The appeals court found that the patent was anticipated by an 1985 manual for Xerox network technology and by a 1996 patent owned by Xerox.

MPHJ had argued that its patent required scanning and emailing to be done in a single step and that PTAB wrongly construed the claims to mean that it could be done in separate steps. MPHJ did not dispute that the prior art covered the same technology, but said it used two steps.

The panel ruled Monday that the patent “contains no statement or suggestion of an intent to limit the claims” to a single step and in fact describes single-step operation as “optional,” making the patent invalid.

The Federal Circuit noted that while a provisional application, a document filed to establish an early filing date for a patent, included the single-step limitation, it was not included in the final application.

MPHJ had become a focal point in the national debate over abusive patent litigation.
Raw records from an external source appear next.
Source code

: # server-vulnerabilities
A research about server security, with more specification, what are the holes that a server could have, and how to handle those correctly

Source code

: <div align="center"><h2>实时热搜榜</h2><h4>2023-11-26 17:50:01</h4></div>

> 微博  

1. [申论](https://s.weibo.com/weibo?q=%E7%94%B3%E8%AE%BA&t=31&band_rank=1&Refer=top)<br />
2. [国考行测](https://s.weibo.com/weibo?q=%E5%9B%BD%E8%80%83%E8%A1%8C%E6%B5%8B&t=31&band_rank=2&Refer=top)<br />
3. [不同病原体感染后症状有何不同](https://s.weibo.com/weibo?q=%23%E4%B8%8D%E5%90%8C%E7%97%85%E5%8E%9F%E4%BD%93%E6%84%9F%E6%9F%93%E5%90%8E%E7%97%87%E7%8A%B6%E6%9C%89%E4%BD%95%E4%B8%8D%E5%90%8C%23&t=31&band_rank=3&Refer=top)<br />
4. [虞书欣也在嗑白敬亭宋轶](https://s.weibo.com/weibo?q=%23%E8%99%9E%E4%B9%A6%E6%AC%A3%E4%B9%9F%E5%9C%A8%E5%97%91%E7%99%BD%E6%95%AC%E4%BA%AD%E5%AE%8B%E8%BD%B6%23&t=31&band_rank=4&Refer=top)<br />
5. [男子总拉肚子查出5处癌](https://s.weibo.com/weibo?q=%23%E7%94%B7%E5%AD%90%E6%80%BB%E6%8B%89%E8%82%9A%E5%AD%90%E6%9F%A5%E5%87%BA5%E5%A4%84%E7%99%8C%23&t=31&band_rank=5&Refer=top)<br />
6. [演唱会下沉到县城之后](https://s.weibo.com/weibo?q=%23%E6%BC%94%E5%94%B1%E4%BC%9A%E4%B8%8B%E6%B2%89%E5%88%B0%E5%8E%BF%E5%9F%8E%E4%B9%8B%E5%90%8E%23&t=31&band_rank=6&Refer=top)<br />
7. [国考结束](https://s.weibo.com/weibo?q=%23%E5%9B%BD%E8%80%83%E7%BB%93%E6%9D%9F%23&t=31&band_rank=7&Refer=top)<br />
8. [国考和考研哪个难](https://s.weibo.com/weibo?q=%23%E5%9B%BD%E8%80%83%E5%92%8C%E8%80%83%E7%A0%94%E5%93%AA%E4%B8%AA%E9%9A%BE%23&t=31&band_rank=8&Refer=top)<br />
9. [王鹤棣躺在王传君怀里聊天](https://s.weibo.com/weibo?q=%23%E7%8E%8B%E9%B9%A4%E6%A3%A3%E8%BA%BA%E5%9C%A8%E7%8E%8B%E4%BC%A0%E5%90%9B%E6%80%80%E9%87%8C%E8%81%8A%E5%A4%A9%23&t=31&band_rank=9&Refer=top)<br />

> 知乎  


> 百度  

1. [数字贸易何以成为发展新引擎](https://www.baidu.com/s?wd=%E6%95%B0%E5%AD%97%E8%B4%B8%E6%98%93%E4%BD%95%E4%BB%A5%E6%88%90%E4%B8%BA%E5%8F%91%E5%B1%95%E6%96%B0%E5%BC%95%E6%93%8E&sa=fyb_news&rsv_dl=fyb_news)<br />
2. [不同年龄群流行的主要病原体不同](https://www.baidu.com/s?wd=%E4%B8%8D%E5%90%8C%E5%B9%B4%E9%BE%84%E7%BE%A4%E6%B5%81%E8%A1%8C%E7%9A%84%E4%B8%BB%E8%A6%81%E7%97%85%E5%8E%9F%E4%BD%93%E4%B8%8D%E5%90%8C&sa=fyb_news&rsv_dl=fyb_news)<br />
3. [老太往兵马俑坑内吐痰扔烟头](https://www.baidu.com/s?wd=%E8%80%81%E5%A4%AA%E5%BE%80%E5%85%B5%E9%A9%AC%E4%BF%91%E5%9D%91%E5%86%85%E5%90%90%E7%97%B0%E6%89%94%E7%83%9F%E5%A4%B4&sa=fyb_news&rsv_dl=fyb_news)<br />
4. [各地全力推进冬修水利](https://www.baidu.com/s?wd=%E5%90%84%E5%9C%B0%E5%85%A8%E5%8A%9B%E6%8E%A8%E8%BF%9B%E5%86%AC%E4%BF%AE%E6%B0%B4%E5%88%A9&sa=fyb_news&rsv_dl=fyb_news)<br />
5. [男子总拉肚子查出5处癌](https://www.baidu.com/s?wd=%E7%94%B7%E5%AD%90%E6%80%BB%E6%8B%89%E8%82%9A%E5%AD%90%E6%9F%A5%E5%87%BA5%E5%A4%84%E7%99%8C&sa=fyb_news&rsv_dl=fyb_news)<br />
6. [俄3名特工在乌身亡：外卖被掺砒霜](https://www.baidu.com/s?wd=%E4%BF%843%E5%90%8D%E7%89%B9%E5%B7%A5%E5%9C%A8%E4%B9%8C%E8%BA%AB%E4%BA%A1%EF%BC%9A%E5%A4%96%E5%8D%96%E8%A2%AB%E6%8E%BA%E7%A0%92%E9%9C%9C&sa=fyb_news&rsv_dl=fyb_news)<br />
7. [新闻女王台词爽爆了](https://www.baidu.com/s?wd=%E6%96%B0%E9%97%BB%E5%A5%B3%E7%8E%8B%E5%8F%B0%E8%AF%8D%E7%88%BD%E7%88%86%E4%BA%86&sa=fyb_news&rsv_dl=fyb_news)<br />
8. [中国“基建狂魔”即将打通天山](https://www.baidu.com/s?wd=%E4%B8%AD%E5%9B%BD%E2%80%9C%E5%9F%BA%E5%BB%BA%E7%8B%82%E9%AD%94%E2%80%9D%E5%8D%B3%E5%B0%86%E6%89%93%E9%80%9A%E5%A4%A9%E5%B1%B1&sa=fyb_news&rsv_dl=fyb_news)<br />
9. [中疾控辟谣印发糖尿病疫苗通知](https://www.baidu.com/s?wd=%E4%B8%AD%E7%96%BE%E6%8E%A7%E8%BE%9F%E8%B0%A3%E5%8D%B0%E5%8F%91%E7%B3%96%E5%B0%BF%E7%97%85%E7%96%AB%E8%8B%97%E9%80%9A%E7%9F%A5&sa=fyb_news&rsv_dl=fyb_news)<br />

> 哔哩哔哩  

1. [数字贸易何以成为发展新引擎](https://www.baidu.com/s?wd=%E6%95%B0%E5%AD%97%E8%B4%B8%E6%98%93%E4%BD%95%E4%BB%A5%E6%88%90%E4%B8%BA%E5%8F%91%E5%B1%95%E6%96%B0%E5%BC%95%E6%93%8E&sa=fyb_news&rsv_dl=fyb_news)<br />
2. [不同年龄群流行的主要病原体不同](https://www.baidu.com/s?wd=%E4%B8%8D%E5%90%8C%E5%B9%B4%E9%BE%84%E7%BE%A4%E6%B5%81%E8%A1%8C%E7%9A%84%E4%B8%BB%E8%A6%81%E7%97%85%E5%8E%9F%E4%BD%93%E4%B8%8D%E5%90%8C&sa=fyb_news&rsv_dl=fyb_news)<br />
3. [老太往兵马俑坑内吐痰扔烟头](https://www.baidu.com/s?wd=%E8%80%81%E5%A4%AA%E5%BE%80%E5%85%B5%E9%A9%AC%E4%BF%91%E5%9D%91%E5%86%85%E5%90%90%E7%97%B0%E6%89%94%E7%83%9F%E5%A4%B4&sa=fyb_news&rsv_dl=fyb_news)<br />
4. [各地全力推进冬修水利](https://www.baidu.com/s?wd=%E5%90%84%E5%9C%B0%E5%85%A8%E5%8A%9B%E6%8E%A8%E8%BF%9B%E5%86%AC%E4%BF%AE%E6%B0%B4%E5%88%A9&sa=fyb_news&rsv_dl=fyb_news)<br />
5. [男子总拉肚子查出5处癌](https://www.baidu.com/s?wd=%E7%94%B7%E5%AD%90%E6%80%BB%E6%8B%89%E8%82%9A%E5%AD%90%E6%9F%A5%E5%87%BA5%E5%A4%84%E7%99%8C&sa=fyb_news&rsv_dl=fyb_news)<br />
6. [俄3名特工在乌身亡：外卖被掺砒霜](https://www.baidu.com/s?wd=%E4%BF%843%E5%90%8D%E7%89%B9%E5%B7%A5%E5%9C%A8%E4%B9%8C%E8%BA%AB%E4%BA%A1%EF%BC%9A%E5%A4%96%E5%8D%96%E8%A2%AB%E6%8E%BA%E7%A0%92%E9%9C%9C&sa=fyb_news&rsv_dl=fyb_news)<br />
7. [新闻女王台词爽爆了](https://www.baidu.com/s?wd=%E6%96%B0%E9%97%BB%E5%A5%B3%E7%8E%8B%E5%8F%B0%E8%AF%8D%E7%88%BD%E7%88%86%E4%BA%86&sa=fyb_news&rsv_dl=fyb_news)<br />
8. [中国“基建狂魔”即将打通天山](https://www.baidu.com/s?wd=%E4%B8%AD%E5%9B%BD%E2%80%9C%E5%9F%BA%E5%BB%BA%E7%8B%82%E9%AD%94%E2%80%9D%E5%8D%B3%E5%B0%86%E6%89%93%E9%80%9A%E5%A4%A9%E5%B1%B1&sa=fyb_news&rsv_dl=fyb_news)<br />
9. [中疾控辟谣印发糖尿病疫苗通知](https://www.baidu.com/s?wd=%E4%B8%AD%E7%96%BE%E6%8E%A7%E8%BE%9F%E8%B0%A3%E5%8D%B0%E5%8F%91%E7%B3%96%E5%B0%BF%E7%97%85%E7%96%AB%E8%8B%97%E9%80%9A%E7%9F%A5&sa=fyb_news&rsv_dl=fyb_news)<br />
According to court filings, the company sent patent licensing demand letters to over 16,000 small businesses across the country, accusing them of infringing several patents by using printers with the common scan-to-email feature. MPHJ often demanded $1,000 per employee to license the technology.

The targeting of so many businesses that used only off-the-shelf printers drew the ire of Congress. Lawmakers lambasted the company at several hearings, including one congressman who called MPHJ “a quintessential patent troll.”

Several pieces of legislation inspired by MPHJ and aimed at cracking down on demand-letter abuse have been introduced in Congress in recent years, though none have yet become law. In 2014, MPHJ reached a settlement with the Federal Trade Commission, agreeing to no longer engage in deceptive tactics. The company has also reached similar settlements with several states.

Ricoh and other companies have challenged other patents that MPHJ included in its demand letters. In one case last year, the Federal Circuit found that 14 of the 15 claims of an MPHJ patent were invalid, but affirmed the validity of the remaining claim. Other cases are still pending.

Attorneys for the parties in the Federal Circuit dispute could not immediately be reached for comment Monday.

U.S. Circuit Judges Pauline Newman, Kathleen M. O’Malley and Alan D. Lourie sat on the panel for the Federal Circuit.

Judge O’Malley filed a lengthy concurrence, saying that while she agreed that four of the patent’s eight claims are invalid, four others should not have been found invalid.

The patent-in-suit is U.S. Patent Number 8,488,173.

MPHJ is represented by Vivek Ganti and Steven G. Hill of Hill Kertscher & Wharton LLP.

Xerox, Lexmark and Ricoh are represented by Jon Wright, Michael D. Specht, Richard M. Bemben of Sterne Kessler Goldstein & Fox PLLC.

The case is MPHJ Technology Investments LLC v. Ricoh Americas Corp., case number 16-1243, in the U.S. Court of Appeals for the Federal Circuit.